## Stored data
◇ ◇ ◇ ◇

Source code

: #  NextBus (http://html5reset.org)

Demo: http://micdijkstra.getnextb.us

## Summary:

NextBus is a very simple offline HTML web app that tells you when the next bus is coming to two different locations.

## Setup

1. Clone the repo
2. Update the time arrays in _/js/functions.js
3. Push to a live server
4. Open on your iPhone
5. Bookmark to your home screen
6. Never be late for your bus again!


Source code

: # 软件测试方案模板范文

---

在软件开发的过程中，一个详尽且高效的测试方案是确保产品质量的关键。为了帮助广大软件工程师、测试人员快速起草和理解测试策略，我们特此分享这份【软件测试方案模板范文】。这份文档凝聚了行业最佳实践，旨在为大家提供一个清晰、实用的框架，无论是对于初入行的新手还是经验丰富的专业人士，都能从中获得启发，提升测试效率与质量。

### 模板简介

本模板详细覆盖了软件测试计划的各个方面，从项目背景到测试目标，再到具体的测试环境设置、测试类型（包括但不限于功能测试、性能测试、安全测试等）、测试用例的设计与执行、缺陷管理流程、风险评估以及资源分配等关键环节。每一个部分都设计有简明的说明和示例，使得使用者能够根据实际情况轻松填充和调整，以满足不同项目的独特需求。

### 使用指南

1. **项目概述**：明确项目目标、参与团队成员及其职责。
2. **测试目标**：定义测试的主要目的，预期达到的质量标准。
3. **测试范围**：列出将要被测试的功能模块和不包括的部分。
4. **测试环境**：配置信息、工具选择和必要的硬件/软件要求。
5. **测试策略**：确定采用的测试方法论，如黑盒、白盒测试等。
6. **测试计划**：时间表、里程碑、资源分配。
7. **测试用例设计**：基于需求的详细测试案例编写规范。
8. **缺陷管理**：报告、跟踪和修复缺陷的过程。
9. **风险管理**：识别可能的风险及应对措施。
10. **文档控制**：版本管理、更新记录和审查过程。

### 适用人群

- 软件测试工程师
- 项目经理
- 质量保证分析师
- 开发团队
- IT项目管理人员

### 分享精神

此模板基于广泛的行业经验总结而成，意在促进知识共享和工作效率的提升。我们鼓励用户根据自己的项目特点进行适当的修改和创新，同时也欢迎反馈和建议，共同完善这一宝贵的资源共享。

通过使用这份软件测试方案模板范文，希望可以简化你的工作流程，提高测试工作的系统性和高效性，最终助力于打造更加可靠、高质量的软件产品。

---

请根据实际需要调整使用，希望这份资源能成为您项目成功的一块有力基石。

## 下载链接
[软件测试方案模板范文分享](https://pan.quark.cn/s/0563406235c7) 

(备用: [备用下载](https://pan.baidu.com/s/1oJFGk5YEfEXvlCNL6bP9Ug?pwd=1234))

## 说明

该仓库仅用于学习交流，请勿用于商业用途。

◇ ◇ ◇ ◇

## Task to carry out
Retype exactly, and only, the lines from the line holding "6. **测试计划**：时间表、里程碑、资源分配。" through the last line of the data; both of those lines count.

## Response for this exercise
6. **测试计划**：时间表、里程碑、资源分配。
7. **测试用例设计**：基于需求的详细测试案例编写规范。
8. **缺陷管理**：报告、跟踪和修复缺陷的过程。
9. **风险管理**：识别可能的风险及应对措施。
10. **文档控制**：版本管理、更新记录和审查过程。

### 适用人群

- 软件测试工程师
- 项目经理
- 质量保证分析师
- 开发团队
- IT项目管理人员

### 分享精神

此模板基于广泛的行业经验总结而成，意在促进知识共享和工作效率的提升。我们鼓励用户根据自己的项目特点进行适当的修改和创新，同时也欢迎反馈和建议，共同完善这一宝贵的资源共享。

通过使用这份软件测试方案模板范文，希望可以简化你的工作流程，提高测试工作的系统性和高效性，最终助力于打造更加可靠、高质量的软件产品。

---

请根据实际需要调整使用，希望这份资源能成为您项目成功的一块有力基石。

## 下载链接
[软件测试方案模板范文分享](https://pan.quark.cn/s/0563406235c7) 

(备用: [备用下载](https://pan.baidu.com/s/1oJFGk5YEfEXvlCNL6bP9Ug?pwd=1234))

## 说明

该仓库仅用于学习交流，请勿用于商业用途。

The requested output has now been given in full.